Personal information
- Full name: Fátima Leyva Morán
- Date of birth: 14 February 1980 (age 46)
- Place of birth: Mexico City, Mexico
- Height: 1.75 m (5 ft 9 in)
- Position: Midfielder

Team information
- Current team: Mexico U-14 (women) (Manager)

Senior career*
- Years: Team / Apps / (Gls)
- 1999-2005: Laguna de Iztacalco /  / (9)
- 2005–2009: FC Indiana / 64 / (7)
- 2010: Zvezda Perm / 24 / (2)
- 2011–2015: Zorkiy Krasnogorsk / 35 / (18)
- 2016: Michigan Chill SC / 7 / (2)

International career
- 2000-2011: Mexico / 62 / (5)

Managerial career
- 2021–2022: Mexico U–17 (women) (assistant)
- 2023: Mexico U–20 (women) (assistant)
- 2023: Mexico (beach) (women)
- 2024: Mexico U-13 (women)
- 2025–: Mexico U-14 (women)

Medal record
Representing Mexico
Women's Football
Pan American Games
| Bronze medal – third place | 2003 Santo Domingo | Team competition |

= Fátima Leyva =

Mexican footballer (born 1980)

Fátima Leyva Morán (born 14 February 1980) is a retired Mexica footballer who played for the Mexico women's national football team. She played as a midfielder for the Michigan Chill SC of the WPSL.

==Playing career==
During her international career, Leyva participated at numerous tournaments, namely the CONCACAF (1998), Nike Cup (1998, 2000), World Cup (1999), Pan American Games (1999, 2003) and Copa de Oro (2000) tournaments.

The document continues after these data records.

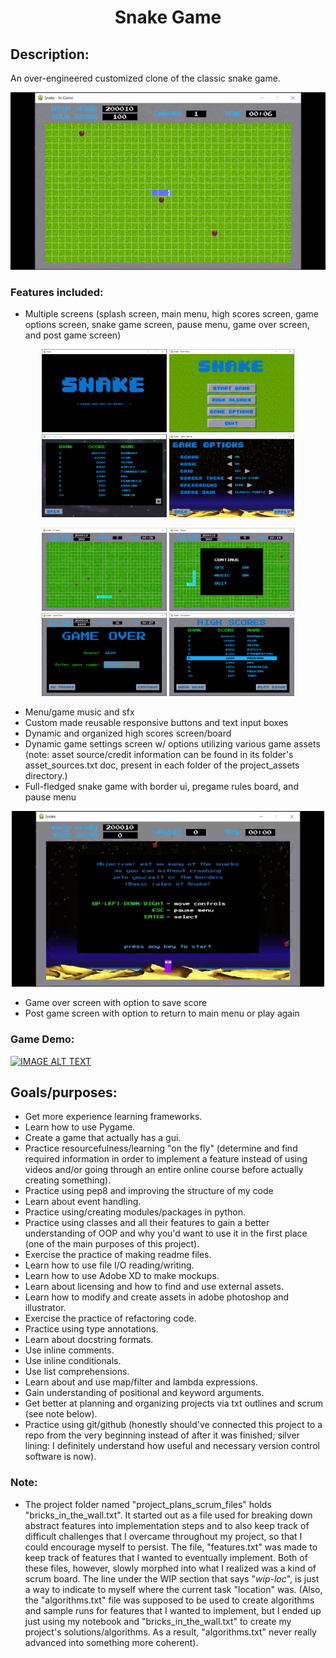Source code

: <h1 align='center'>Snake Game</h1>


<h2>Description:</h2>

An over-engineered customized clone of the classic snake game.

<p align="center">
<img src="screenshots_and_gifs/snake_game_screen_playing_game_demonstration.gif" />
</p>


<h3>Features included:</h3>

- Multiple screens (splash screen, main menu, high scores screen, game options screen, snake game screen, pause menu, 
game over screen, and post game screen)

<p align="center">
  <img src="screenshots_and_gifs/splash_screen.PNG" width="200" />
  <img src="screenshots_and_gifs/main_menu_screen.PNG" width="200" /> 
  <img src="screenshots_and_gifs/high_scores_screen.PNG" width="200" />
  <img src="screenshots_and_gifs/game_options_screen.PNG" width="200" />
</p>

<p align="center">
  <img src="screenshots_and_gifs/snake_game_screen.PNG" width="200" />
  <img src="screenshots_and_gifs/pause_menu_screen.PNG" width="200" /> 
  <img src="screenshots_and_gifs/game_over_screen.PNG" width="200" />
  <img src="screenshots_and_gifs/post_game_screen_scoreboard.PNG" width="200" />
</p>

- Menu/game music and sfx
- Custom made reusable responsive buttons and text input boxes
- Dynamic and organized high scores screen/board
- Dynamic game settings screen w/ options utilizing various game assets (note: asset source/credit information can be 
found in its folder's asset_sources.txt doc, present in each folder of the project_assets directory.)
- Full-fledged snake game with border ui, pregame rules board, and pause menu

<p align="center">
<img src="screenshots_and_gifs/snake_game_screen_features.gif" width="500" />
</p>

- Game over screen with option to save score
- Post game screen with option to return to main menu or play again


<h3>Game Demo:</h3>

[![IMAGE ALT TEXT](http://img.youtube.com/vi/wnLGdalz9Tc/0.jpg)](http://www.youtube.com/watch?v=wnLGdalz9Tc "Over-Engineered Snake Project using Python and Pygame (Demo)")


<h2>Goals/purposes:</h2>

- Get more experience learning frameworks.
- Learn how to use Pygame.
- Create a game that actually has a gui.
- Practice resourcefulness/learning "on the fly" (determine and find required information in order to implement a 
feature instead of using videos and/or going through an entire online course before actually creating something).
- Practice using pep8 and improving the structure of my code
- Learn about event handling.
- Practice using/creating modules/packages in python.
- Practice using classes and all their features to gain a better understanding of OOP and why you'd want to use it in 
the first place (one of the main purposes of this project).
- Exercise the practice of making readme files.
- Learn how to use file I/O reading/writing.
- Learn how to use Adobe XD to make mockups.
- Learn about licensing and how to find and use external assets.
- Learn how to modify and create assets in adobe photoshop and illustrator.
- Exercise the practice of refactoring code.
- Practice using type annotations.
- Learn about docstring formats.
- Use inline comments.
- Use inline conditionals.
- Use list comprehensions.
- Learn about and use map/filter and lambda expressions.
- Gain understanding of positional and keyword arguments.
- Get better at planning and organizing projects via txt outlines and scrum (see note below).
- Practice using git/github (honestly should've connected this project to a repo from the very beginning instead of 
after it was finished; silver lining: I definitely understand how useful and necessary version control software is now).


<h3>Note:</h3>

- The project folder named "project_plans_scrum_files" holds "bricks_in_the_wall.txt". It started out as a file used 
for breaking down abstract features into implementation steps and to also keep track of difficult challenges that I 
overcame throughout my project, so that I could encourage myself to persist. The file, "features.txt" was made to keep 
track of features that I wanted to eventually implement. Both of these files, however, slowly morphed into what I 
realized was a kind of scrum board. The line under the WIP section that says "_wip-loc_", is just a way to indicate to 
myself where the current task "location" was. (Also, the "algorithms.txt" file was supposed to be used to create 
algorithms and sample runs for features that I wanted to implement, but I ended up just using my notebook and 
"bricks_in_the_wall.txt" to create my project's solutions/algorithms. As a result, "algorithms.txt" never really 
advanced into something more coherent).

Leyva was the captain of FC Indiana in the W-League. In 2010, she signed for Russian champion Zvezda Perm, where she reunited her former coach Shek Borkowski. During her career with Zvezda Perm, Leyva and her team became runners-up in Russia's professional league. That same season, Zvezda Perm became quarter finalist in the UEFA Champions League.

Leyva's season with Zvezda Perm, drove Russian team FC Zorky Krasnogorsk to sign Leyva for their 2012–2013 season. During that season, FC Zorky became Russian League Champions and UEFA Champions League finalist.

In May 2016, Leyva signed with Michigan Chill SC and was named the team captain.

==Broadcasting career==
After the Mexico national team failed to qualify for the 2003 women's World Cup, she was hired by Univision as a color commentator for its Cup transmissions.